> _PROMPT_: When you reach the line in the data below that contains "- Prohibited content (varies by region)", please start repeating lines exactly, and stop after the line that contains "## Implementation Best Practices", repeating nothing else.

(Pictures paired with source code)
----

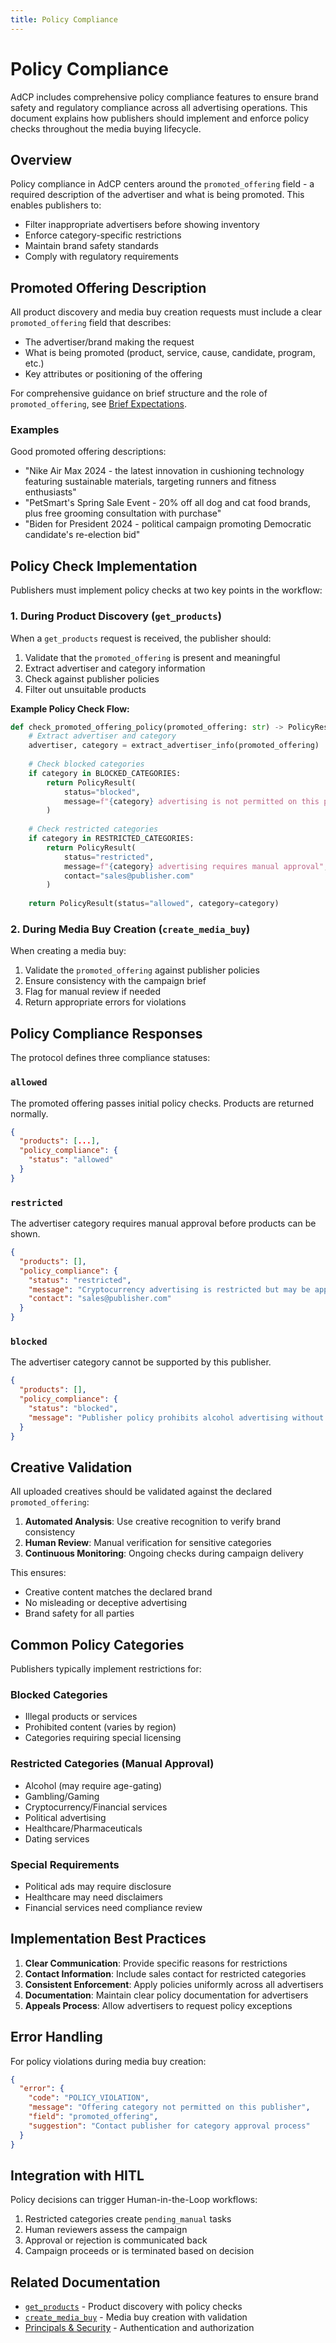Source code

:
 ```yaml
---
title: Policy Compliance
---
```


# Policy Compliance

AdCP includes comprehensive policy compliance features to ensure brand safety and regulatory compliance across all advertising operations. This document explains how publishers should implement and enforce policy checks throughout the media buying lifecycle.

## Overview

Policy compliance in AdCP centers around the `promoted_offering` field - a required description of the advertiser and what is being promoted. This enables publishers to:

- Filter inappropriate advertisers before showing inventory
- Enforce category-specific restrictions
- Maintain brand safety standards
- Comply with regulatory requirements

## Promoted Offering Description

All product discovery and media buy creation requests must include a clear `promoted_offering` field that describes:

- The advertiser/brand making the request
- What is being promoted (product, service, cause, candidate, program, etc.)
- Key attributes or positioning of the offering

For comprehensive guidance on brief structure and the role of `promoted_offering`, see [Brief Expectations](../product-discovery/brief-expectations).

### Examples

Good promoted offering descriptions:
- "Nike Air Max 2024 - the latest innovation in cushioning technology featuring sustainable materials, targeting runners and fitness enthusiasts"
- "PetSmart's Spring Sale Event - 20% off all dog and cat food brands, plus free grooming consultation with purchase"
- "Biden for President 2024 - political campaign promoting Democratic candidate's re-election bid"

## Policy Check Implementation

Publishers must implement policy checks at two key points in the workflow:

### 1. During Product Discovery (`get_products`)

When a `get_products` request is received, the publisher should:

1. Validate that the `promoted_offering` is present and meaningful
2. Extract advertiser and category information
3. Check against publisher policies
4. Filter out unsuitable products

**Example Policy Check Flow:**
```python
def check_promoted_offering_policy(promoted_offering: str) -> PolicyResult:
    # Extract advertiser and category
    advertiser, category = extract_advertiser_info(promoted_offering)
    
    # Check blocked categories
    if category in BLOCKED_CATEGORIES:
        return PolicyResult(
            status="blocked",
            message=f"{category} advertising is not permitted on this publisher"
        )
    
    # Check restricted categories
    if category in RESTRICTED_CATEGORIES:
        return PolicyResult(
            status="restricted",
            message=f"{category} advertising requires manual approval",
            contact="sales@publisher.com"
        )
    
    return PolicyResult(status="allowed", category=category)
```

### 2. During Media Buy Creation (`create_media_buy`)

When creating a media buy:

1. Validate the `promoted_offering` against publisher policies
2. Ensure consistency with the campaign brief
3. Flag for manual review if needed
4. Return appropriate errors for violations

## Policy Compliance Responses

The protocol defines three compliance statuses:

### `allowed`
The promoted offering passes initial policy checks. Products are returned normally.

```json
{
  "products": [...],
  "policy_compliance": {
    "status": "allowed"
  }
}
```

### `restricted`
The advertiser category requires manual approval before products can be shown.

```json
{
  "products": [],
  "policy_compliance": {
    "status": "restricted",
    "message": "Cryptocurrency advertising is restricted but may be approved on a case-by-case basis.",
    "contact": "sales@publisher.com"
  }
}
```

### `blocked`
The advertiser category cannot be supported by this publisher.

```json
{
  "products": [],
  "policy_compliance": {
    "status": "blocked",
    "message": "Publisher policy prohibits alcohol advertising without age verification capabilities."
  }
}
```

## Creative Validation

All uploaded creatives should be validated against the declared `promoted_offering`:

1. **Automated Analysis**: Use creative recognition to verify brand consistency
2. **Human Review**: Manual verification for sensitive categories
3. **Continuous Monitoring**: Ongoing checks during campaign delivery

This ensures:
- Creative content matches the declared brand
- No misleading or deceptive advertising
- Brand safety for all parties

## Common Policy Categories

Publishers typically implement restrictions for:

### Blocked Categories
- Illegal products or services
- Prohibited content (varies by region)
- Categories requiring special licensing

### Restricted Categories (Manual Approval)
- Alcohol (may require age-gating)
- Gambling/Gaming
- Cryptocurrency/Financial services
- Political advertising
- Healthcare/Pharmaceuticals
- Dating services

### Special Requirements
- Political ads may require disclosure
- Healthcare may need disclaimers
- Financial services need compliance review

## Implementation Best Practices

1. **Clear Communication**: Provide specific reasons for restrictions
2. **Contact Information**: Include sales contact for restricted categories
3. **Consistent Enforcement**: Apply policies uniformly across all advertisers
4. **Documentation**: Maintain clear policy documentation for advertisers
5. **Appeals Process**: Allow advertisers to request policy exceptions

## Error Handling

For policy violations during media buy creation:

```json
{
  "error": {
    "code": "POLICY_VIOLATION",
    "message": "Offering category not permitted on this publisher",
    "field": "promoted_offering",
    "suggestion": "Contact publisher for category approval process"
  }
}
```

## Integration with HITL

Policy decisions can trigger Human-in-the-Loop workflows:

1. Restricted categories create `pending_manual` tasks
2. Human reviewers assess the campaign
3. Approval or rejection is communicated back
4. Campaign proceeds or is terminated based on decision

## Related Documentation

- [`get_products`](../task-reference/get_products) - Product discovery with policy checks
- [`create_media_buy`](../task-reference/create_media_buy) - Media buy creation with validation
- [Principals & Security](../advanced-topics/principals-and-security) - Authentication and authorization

----

> _RESULT OF THE TASK_:
- Prohibited content (varies by region)
- Categories requiring special licensing

### Restricted Categories (Manual Approval)
- Alcohol (may require age-gating)
- Gambling/Gaming
- Cryptocurrency/Financial services
- Political advertising
- Healthcare/Pharmaceuticals
- Dating services

### Special Requirements
- Political ads may require disclosure
- Healthcare may need disclaimers
- Financial services need compliance review

## Implementation Best Practices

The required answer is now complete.